Data provided -
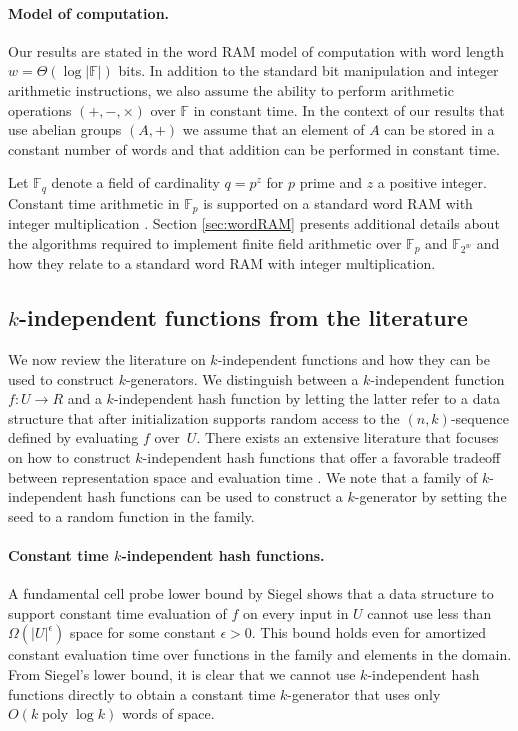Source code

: \documentclass[a4paper,11pt]{article}
\theoremstyle{plain}
\theoremstyle{definition}
\newcommand{\F}{\mathbb{F}}
\DeclareMathOperator{\poly}{poly}
\begin{document}
\paragraph{Model of computation.}
Our results are stated in the word RAM model of computation with word length ${w = \Theta(\log|\F|)}$ bits. 
In addition to the standard bit manipulation and integer arithmetic instructions, we also assume the ability to perform arithmetic operations $(+, -, \times)$ over $\F$ in constant time. 
In the context of our results that use abelian groups $(A, +)$ we assume that an element of $A$ can be stored in a constant number of words and that addition can be performed in constant time. 

Let $\F_{q}$ denote a field of cardinality $q = p^{z}$ for $p$ prime and $z$ a positive integer.
Constant time arithmetic in $\F_{p}$ is supported on a standard word RAM with integer multiplication \cite{granlund1994}. 
Section \ref{sec:wordRAM} presents additional details about the algorithms required to implement finite field arithmetic over $\F_p$ and $\F_{2^{w}}$ and how they relate to a standard word RAM with integer multiplication.
\subsection{$k$-independent functions from the literature} \label{sec:hashing}
We now review the literature on $k$-independent functions and how they can be used to construct $k$-generators.
We distinguish between a $k$-independent function $f : U \to R$ and a $k$-independent hash function by letting the latter refer to a data structure 
that after initialization supports random access to the $(n,k)$-sequence defined by evaluating $f$ over~$U$.  
There exists an extensive literature that focuses on how to construct $k$-independent hash functions that offer a favorable tradeoff between representation space and evaluation time \cite{dietzfelbinger2012}. 
We note that a family of $k$-independent hash functions can be used to construct a $k$-generator by setting the seed to a random function in the family.

\paragraph{Constant time $k$-independent hash functions.}
A fundamental cell probe lower bound by Siegel \cite{siegel2004} shows that a data structure to support constant time evaluation of $f$ on every input in $U$ 
cannot use less than $\Omega(|U|^{\epsilon})$ space for some constant $\epsilon > 0$. 
This bound holds even for amortized constant evaluation time over functions in the family and elements in the domain.
From Siegel's lower bound, it is clear that we cannot use $k$-independent hash functions directly to obtain a constant time $k$-generator that uses only $O(k \poly \log k)$ words of space.
\end{document}
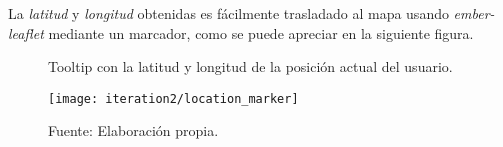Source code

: La \emph{latitud} y \emph{longitud} obtenidas es fácilmente trasladado al mapa usando \emph{ember-leaflet} mediante un marcador, como se puede apreciar en la siguiente figura.

\begin{figure}[H]
  \begin{center}
    \caption{Tooltip con la latitud y longitud de la posición actual del usuario.}
    \label{fig:location_marker}
    \texttt{[image: iteration2/location\_marker]}
    \caption*{Fuente: Elaboración propia.}
  \end{center}
\end{figure}


%
%
%
%



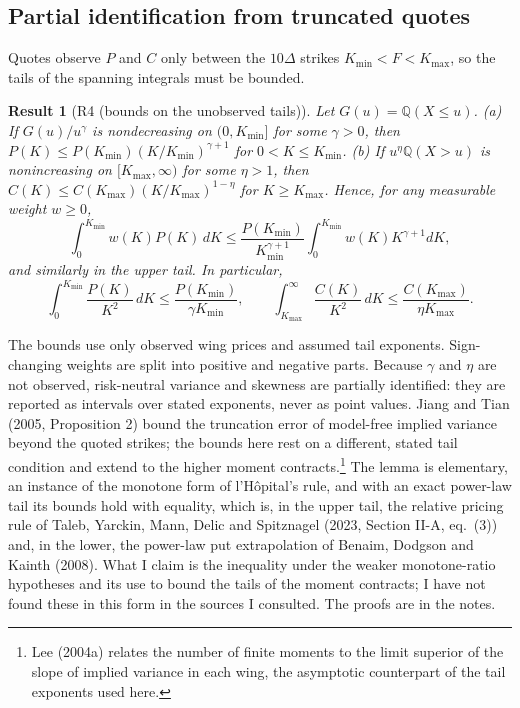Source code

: \documentclass[11pt]{article}
\theoremstyle{result}
\newtheorem*{result}{Result}
\newcommand{\Q}{\mathbb{Q}}
\newcommand{\D}{\Delta}
\begin{document}
\subsection{Partial identification from truncated quotes}

Quotes observe $P$ and $C$ only between the $10\D$ strikes $K_{\min}<F<K_{\max}$, so the tails of the spanning integrals must be bounded.

\begin{result}[R4 (bounds on the unobserved tails)]
Let $G(u)=\Q(X\le u)$. (a) If $G(u)/u^\gamma$ is nondecreasing on $(0,K_{\min}]$ for some $\gamma>0$, then $P(K)\le P(K_{\min})(K/K_{\min})^{\gamma+1}$ for $0<K\le K_{\min}$. (b) If $u^\eta\Q(X>u)$ is nonincreasing on $[K_{\max},\infty)$ for some $\eta>1$, then $C(K)\le C(K_{\max})(K/K_{\max})^{1-\eta}$ for $K\ge K_{\max}$. Hence, for any measurable weight $w\ge0$,
\[
\int_0^{K_{\min}}w(K)P(K)\,dK\le\frac{P(K_{\min})}{K_{\min}^{\gamma+1}}\int_0^{K_{\min}}w(K)K^{\gamma+1}dK,
\]
and similarly in the upper tail. In particular,
\[
\int_0^{K_{\min}}\frac{P(K)}{K^2}\,dK\le\frac{P(K_{\min})}{\gamma K_{\min}},\qquad \int_{K_{\max}}^\infty\frac{C(K)}{K^2}\,dK\le\frac{C(K_{\max})}{\eta K_{\max}}.
\]
\end{result}

The bounds use only observed wing prices and assumed tail exponents. Sign-changing weights are split into positive and negative parts. Because $\gamma$ and $\eta$ are not observed, risk-neutral variance and skewness are partially identified: they are reported as intervals over stated exponents, never as point values. Jiang and Tian (2005, Proposition 2) bound the truncation error of model-free implied variance beyond the quoted strikes; the bounds here rest on a different, stated tail condition and extend to the higher moment contracts.\footnote{Lee (2004a) relates the number of finite moments to the limit superior of the slope of implied variance in each wing, the asymptotic counterpart of the tail exponents used here.} The lemma is elementary, an instance of the monotone form of l'H\^opital's rule, and with an exact power-law tail its bounds hold with equality, which is, in the upper tail, the relative pricing rule of Taleb, Yarckin, Mann, Delic and Spitznagel (2023, Section II-A, eq.~(3)) and, in the lower, the power-law put extrapolation of Benaim, Dodgson and Kainth (2008). What I claim is the inequality under the weaker monotone-ratio hypotheses and its use to bound the tails of the moment contracts; I have not found these in this form in the sources I consulted. The proofs are in the notes.
\end{document}
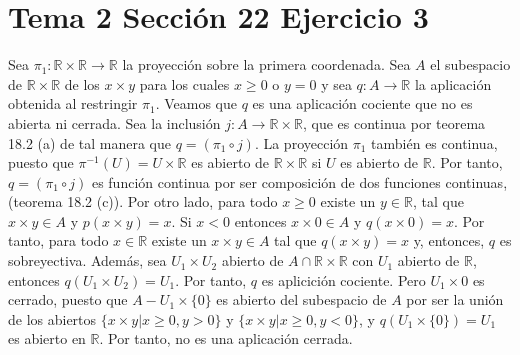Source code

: \documentclass{article}
\begin{document}
\section{Tema 2 Sección 22 Ejercicio 3}
Sea $\pi_1:\mathbb{R}\times \mathbb{R}\rightarrow \mathbb{R}$ la proyección sobre la primera coordenada. Sea $A$ el subespacio de $\mathbb{R}\times \mathbb{R}$ de los $x\times y$ para los cuales $x\geq 0$ o $y=0$ y sea $q:A\rightarrow \mathbb{R}$ la aplicación obtenida al restringir $\pi_1$. Veamos que $q$ es una aplicación cociente que no es abierta ni cerrada. Sea la inclusión $j:A\rightarrow \mathbb{R}\times \mathbb{R}$, que es continua por teorema 18.2 (a) de tal manera que $q=(\pi_1\circ j)$. La proyección $\pi_1$ también es continua, puesto que $\pi^{-1}(U)=U\times \mathbb{R}$ es abierto de $\mathbb{R}\times \mathbb{R}$ si $U$ es abierto de $\mathbb{R}$. Por tanto, $q=(\pi_1\circ j)$ es función continua por ser composición de dos funciones continuas, (teorema 18.2 (c)). Por otro lado, para todo $x\geq 0$ existe un $y\in \mathbb{R}$, tal que $x\times y \in A$ y $p(x\times y)=x$. Si $x<0$ entonces $x\times 0 \in A$ y $q(x\times 0)= x$. Por tanto, para todo $x \in \mathbb{R}$ existe un $x\times y\in A$ tal que $q(x\times y)=x$ y, entonces, $q$ es sobreyectiva. Además, sea  $U_1\times U_2$ abierto de $A\cap \mathbb{R}\times \mathbb{R}$ con $U_1$ abierto de $\mathbb{R}$, entonces $q(U_1 \times U_2)=U_1$. Por tanto, $q$ es aplicición cociente. Pero $U_1\times {0}$ es cerrado, puesto que $A-U_1\times \{0\}$ es abierto del subespacio de $A$ por ser la unión de los abiertos $\{x\times y | x\geq 0, y>0\}$ y $\{x\times y | x\geq 0, y<0\}$, y $q(U_1 \times \{0\})=U_1$ es abierto en $\mathbb{R}$. Por tanto, no es una aplicación cerrada.
\end{document}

What you need to do -
Using the entries, count the lines that hold the string "newcommand"; nothing but the number is needed.

Task result -
3